I'm looking at the polls right now. It shows that in this state, Hillary's doing quite well. She's way ahead of Obama. It's probably typical of the situation around the country. Everyone that's been on in this show tonight, both our 5 o'clock edition and now, says basically to expect a fight tonight. Do you?
TODD: You have to. I mean, when you actually look at the calendar, if you don't make the move now to go after her and to try to create the contrast, when are you going to do it? Thanksgiving is coming up, January 3rd is 65 days away.

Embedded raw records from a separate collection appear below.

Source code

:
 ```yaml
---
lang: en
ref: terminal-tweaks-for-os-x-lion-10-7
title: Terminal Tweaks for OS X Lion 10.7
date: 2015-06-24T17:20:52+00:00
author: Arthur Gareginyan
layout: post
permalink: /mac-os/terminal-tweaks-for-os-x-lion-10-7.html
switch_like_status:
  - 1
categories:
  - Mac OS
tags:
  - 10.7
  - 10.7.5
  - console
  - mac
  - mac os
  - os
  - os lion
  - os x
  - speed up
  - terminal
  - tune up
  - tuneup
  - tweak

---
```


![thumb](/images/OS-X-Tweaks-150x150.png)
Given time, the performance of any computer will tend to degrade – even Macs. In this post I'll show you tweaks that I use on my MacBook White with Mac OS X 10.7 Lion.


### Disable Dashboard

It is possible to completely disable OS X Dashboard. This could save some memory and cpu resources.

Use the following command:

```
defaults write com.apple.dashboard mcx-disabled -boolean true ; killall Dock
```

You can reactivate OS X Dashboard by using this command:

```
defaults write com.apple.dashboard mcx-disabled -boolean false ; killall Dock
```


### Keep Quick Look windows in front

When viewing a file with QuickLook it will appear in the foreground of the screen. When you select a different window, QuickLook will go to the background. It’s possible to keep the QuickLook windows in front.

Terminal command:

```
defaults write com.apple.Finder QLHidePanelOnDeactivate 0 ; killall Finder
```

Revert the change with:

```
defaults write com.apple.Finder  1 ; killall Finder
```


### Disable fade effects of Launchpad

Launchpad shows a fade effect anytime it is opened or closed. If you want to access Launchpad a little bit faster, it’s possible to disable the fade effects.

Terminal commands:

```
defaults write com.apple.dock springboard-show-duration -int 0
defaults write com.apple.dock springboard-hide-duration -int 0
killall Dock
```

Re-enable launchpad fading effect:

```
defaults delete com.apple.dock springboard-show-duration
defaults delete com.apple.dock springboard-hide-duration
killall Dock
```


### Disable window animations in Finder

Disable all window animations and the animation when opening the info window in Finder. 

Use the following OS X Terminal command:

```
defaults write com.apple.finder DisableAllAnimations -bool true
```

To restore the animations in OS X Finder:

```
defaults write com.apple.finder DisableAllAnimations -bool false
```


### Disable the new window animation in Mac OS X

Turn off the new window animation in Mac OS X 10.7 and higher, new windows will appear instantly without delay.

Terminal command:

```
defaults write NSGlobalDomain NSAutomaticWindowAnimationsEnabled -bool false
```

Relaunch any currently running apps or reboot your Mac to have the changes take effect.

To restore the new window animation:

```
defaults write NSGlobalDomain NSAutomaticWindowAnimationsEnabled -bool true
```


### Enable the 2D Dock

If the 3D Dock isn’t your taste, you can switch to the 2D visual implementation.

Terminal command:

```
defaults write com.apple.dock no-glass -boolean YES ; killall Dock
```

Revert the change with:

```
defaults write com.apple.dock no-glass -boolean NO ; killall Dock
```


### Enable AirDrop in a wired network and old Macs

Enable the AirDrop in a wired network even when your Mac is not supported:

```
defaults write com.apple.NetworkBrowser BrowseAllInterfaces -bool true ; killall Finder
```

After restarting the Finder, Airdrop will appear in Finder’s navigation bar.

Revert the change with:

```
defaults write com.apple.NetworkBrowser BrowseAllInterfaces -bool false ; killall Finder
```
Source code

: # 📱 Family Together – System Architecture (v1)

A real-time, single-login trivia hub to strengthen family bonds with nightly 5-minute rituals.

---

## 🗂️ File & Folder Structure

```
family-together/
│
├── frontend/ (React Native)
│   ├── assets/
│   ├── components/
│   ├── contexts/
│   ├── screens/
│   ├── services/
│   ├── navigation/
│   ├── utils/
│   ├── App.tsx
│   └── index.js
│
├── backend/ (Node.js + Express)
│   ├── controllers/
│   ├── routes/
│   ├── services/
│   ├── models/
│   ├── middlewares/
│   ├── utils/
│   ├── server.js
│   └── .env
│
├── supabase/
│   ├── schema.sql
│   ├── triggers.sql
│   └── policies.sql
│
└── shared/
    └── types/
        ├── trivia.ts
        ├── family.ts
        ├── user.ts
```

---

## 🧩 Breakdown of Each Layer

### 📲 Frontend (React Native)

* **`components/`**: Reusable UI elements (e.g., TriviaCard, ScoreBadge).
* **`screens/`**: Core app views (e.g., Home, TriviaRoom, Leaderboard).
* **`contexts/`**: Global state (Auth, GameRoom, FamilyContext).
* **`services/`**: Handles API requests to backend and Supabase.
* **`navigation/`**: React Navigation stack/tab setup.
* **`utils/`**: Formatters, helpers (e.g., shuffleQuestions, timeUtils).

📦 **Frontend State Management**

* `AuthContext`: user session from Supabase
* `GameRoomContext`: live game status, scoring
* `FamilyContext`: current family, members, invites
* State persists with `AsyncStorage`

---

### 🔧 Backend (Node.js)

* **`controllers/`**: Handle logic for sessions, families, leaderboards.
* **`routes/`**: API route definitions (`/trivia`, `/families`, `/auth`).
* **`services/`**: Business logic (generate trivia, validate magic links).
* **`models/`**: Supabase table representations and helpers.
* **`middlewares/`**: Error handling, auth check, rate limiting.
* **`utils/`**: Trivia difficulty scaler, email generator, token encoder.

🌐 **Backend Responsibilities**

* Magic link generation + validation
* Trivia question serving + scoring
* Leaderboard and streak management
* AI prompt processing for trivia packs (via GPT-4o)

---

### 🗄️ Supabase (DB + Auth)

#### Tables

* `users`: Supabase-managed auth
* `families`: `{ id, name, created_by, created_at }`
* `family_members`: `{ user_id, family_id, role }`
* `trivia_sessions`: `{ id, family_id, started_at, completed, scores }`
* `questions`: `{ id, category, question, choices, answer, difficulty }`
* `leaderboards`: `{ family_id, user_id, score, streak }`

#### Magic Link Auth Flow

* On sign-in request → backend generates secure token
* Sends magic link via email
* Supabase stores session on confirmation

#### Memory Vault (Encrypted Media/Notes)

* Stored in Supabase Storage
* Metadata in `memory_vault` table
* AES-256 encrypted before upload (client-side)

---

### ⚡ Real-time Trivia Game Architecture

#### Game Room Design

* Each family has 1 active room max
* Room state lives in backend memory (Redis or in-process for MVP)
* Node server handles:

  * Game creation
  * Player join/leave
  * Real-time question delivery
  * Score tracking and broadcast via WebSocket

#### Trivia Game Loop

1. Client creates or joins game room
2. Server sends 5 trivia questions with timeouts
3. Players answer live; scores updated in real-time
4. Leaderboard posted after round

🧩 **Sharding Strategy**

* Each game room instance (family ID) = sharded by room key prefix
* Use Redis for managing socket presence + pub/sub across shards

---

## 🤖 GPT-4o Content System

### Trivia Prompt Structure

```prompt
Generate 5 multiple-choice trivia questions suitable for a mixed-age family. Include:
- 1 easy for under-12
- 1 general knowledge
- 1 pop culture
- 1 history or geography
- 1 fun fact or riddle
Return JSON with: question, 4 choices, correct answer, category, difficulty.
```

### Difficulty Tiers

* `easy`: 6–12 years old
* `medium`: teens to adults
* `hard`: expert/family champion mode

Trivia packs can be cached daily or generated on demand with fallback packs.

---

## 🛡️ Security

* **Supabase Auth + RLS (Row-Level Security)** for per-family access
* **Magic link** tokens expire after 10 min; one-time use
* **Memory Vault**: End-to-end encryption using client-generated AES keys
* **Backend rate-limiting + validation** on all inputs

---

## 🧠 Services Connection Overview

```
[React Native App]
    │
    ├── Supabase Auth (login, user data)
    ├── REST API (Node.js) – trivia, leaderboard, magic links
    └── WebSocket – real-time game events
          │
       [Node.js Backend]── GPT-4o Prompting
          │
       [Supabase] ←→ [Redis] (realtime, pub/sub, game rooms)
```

MATTHEWS: We got Halloween tomorrow, then Thanksgiving, and then holidays.
TODD: Hey, literally, you don't have time. You have -- we're in the last three --
MATTHEWS: How many shopping days --
TODD: -- weeks.
MATTHEWS: -- for a politician till Iowa, really, if you think about it?
TODD: I would argue that you're literally -- it's almost a virtual month. It's a virtual 30 days. We may be 65 days, but when you start pulling away all the -- Thanksgiving weekend, you pull away Christmas week, and you pull away that -- sort of that other December part of the Christmas shopping week, you suddenly get closer to 30, 35 days until you get to Iowa, not 65 days as the calendar says.
MATTHEWS: What a strange calendar. Ryan, what crazy person is going to -- now, we're picking the leader of the world in the middle of all of this crazy Halloween, crazy Thanksgiving, Hanukkah, Christmas, of course, New Year's, and then on two days after New Year's, when people are barely sober again, we're picking the president.
MATTHEWS: Welcome back to Philadelphia, live in Philadelphia right now for the Democrats' big fight tonight at 9 Eastern. We're on the edge of that right now, a crucial debate. Everybody thinks Barack Obama has got to take Hillary Clinton's head off. It may well be John Edwards who does that work. It's going to be a tough fight tonight. It could be some of the best fighting we've seen in American politics. And what a fitting city in which to have that happen.
MATTHEWS: I think this crowd here is so different. Philly!
CROWD [chanting]: Hardball! Hardball! Hardball!
BRIAN TIERNEY (publisher of The Philadelphia Inquirer and the Philadelphia Daily News): Just throw them a little sausage out there.
MICHAEL SMERCONISH (Philadelphia radio host): A little chum in the water for the sharks.
MATTHEWS: It's like Lawrence of Arabia out here. You know, this is like -- it is so tribal. We'll be right back. This is a unique city. We'll be back with Michael Smerconish and Brian Tierney as we talk about Philly. You're watching Hardball, only on MSNBC.